I found a girl getting her young sorrel gelding ready. The gelding was done up like a racehorse–tail-bagged, neck-sweated, blanketed–and the girl had her hands full “undressing” him. Whenever she saw me pointing the camera at her, she kissed and fawned over her gelding, which was fine with me–I kiss and fawn over my own horses, and I was getting some cute shots. All the while, the girl’s mother kept up a running nagathon about how the girl needed to change into her show clothes and fix her hair, etc.
But then the girl said she wanted to longe the gelding to “warm him up.” I suspected it was mainly for my benefit, but that was OK with me too–I understood how a young woman would want to show off her handsome young horse.
When this horse stepped into the round pen and jerked into a trot, though, I was shocked. He could barely use one of his back legs.
“What happened to his leg?” I asked the mother, before I could stop myself (ignoring the cardinal rule of You Never Point Out Someone Else’s Horse’s Faults).
“Oh, he cut his tendon on the fence,” the mom said airily. “We let him have a few weeks off, but he’s just not up to 100% yet.”
I looked at the gelding again. This happened to be the same family who had raised my first mare, and I chided myself for my immediate harsh judgement. These were folks who’d bred and raised dozens of horses for decades, after all, and I’d only been working with horses for a few years.
Maybe he just needed to warm up, like the girl had said. But I found myself almost in tears after a few minutes of watching the gelding hop around in a bizarre three-legged lope. He kept asking to slow down, but the girl kept demanding he keep the gait. He didn’t toss his head, wring his tail, or show any other signs of irritation. He just kept trucking around like a broken wind-up toy. That was what bothered me the most, I think…the fact that this was obviously such a good gelding who was trying his best to please.
So whenever I look at that photo of the two of them together now, I see something completely different than a touching moment. I see a family that treated an injured horse no differently than they’d treat a four-wheeler or dirt bike that they’d get around to fixing… some day.
I don’t see love. I see a girl who was posing for a newspaper photographer.

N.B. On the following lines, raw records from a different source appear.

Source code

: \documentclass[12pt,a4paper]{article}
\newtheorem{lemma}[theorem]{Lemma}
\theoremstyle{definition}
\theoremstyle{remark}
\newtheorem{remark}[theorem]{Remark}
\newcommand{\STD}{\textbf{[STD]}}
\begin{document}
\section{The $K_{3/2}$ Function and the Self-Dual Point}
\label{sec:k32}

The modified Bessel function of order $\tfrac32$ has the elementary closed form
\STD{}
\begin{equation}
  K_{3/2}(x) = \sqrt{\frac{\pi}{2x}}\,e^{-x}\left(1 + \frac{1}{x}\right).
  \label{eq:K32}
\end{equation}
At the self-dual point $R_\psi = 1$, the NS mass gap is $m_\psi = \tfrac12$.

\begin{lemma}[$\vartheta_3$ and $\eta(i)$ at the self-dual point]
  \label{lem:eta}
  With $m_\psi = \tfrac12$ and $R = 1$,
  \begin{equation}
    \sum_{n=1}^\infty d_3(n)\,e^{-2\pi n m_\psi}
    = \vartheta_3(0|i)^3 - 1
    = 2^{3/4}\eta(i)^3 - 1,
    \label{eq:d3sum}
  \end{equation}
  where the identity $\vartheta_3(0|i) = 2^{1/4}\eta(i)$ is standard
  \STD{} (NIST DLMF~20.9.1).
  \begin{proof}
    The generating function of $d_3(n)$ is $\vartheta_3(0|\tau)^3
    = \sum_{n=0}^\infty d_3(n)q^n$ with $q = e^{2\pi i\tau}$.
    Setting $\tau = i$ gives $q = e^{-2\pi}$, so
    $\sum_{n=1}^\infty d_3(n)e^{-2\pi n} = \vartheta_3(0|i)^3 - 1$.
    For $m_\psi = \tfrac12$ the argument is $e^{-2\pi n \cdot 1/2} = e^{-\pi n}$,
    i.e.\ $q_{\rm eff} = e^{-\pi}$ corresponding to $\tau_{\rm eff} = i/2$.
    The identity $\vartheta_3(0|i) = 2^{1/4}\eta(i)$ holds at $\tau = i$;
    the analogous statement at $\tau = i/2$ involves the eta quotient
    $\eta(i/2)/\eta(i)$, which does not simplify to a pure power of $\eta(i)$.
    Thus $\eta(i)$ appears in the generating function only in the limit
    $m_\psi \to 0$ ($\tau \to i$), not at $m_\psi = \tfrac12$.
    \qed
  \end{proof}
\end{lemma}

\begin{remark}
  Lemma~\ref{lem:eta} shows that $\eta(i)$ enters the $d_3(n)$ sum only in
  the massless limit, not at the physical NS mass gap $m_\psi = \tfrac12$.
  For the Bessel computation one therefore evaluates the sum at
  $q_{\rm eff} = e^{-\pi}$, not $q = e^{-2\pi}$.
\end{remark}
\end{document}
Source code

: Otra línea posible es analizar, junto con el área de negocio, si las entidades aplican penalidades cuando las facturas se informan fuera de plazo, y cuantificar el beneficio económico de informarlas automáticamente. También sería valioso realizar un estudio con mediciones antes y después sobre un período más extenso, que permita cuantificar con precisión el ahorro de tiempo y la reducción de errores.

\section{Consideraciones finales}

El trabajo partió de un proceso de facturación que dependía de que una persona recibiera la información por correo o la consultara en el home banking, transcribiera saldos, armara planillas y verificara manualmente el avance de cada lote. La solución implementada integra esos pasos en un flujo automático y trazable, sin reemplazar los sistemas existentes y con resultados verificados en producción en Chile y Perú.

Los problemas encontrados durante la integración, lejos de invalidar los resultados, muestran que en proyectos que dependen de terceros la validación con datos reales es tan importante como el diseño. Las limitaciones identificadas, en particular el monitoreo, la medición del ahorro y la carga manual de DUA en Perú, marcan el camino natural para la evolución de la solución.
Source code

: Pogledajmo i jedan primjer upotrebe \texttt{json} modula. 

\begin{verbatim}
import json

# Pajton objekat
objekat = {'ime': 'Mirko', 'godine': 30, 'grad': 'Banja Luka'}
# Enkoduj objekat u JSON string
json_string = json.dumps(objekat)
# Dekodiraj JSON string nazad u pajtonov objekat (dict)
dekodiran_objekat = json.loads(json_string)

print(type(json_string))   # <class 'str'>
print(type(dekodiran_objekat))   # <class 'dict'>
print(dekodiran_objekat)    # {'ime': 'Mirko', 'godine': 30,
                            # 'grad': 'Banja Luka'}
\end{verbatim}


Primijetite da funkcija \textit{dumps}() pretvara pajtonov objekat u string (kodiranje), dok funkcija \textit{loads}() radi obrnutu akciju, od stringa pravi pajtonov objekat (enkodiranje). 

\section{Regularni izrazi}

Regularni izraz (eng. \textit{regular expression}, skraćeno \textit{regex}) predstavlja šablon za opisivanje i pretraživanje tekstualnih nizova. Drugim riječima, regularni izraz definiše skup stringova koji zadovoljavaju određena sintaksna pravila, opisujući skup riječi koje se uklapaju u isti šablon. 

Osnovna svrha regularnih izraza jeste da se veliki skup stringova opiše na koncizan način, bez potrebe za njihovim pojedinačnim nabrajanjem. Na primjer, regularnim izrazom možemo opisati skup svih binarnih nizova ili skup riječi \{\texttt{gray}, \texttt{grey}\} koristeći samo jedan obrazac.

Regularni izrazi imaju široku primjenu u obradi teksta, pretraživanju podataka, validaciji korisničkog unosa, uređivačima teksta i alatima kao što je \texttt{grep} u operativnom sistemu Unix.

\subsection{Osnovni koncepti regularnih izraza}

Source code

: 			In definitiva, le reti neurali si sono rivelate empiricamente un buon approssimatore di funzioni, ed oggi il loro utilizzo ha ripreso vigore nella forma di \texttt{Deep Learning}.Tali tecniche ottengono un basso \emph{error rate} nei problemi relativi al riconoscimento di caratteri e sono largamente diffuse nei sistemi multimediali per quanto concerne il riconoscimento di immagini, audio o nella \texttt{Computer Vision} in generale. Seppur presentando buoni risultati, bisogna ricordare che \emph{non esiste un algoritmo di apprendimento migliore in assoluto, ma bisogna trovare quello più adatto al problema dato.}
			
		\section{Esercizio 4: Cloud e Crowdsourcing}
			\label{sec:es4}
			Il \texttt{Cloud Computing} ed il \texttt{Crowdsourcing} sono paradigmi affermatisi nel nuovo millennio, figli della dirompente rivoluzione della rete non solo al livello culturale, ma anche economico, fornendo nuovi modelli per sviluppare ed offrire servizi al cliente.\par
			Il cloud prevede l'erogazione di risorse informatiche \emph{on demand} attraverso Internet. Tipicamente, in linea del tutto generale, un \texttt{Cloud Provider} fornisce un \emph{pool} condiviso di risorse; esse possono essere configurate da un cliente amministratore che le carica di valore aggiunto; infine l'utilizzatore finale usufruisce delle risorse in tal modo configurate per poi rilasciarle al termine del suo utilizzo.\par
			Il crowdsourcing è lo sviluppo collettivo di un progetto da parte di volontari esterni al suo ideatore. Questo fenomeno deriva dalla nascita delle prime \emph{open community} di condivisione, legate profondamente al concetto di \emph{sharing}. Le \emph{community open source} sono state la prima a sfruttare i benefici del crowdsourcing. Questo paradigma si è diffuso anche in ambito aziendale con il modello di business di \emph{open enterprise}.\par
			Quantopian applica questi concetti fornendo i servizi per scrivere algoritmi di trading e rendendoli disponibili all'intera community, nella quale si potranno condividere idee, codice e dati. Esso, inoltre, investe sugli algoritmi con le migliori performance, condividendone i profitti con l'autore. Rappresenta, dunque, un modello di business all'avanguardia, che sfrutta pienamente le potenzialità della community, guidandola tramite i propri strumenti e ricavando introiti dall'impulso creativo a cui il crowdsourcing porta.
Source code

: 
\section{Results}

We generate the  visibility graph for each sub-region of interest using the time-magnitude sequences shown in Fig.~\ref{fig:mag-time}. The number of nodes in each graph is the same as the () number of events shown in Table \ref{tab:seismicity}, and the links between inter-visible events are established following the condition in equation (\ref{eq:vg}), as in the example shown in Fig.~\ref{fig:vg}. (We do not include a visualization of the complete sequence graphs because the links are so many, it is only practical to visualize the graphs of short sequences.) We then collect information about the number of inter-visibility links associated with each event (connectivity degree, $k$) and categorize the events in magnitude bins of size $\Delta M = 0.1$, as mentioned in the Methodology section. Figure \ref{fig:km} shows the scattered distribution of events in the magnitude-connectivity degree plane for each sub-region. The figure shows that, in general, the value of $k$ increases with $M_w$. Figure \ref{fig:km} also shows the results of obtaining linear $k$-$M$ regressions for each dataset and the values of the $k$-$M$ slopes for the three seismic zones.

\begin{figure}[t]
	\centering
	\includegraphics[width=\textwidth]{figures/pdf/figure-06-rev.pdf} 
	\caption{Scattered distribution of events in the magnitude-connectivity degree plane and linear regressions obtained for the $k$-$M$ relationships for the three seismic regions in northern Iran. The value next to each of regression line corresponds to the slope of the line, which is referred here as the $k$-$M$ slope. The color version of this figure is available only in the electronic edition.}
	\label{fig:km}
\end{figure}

Now I realize that not being able to afford all that expensive camera gear actually did me a huge favor. I had to develop the ability to be in the right place at the right time, which meant I had to develop my external awareness early on. I learned it was far better to have my run-of-the-mill point-and-shoot with me at all times than it was to be an “official” photographer with the heavy gear bag full of lenses.
A couple of years ago when I was shooting our community celebration, I got a great shot. There is always a contest where prizes are handed out–kids bring marked balls to a table and find out if they’ve won. The only place for me to sit if I wanted to catch a kid’s reaction was in the broiling sun (it was noon, and it was close to a hundred degrees that day). I waited a half-hour as kids went by the booth. I was dripping sweat, and I was getting more and more pissed off because I had no way of knowing if I was totally wasting my time. I was just about to give up when a kid finally came up with the winning ball, and I got the shot.
The folks who were printing our paper at the time urged me to enter that photo in a statewide competition. I was flattered, but when you’re a professional, it’s your job to make the excellent look effortless–and then do it all over again the next day. What mattered to me wasn’t the fact the photo might win an award–it was the memory of what I’d worked through in order to get it.
Horses don’t care about accolades either. They care about the time we spend with them and how we treat them, and thanks to that, they give us the chance to live in the present. They help us reach a kind of awareness that helps us release our trivial worries and focus on what it means to be a part of something larger than ourselves.
And we earn those moments of partnership with them through hard work and sweat, not through rhinestones and blue ribbons.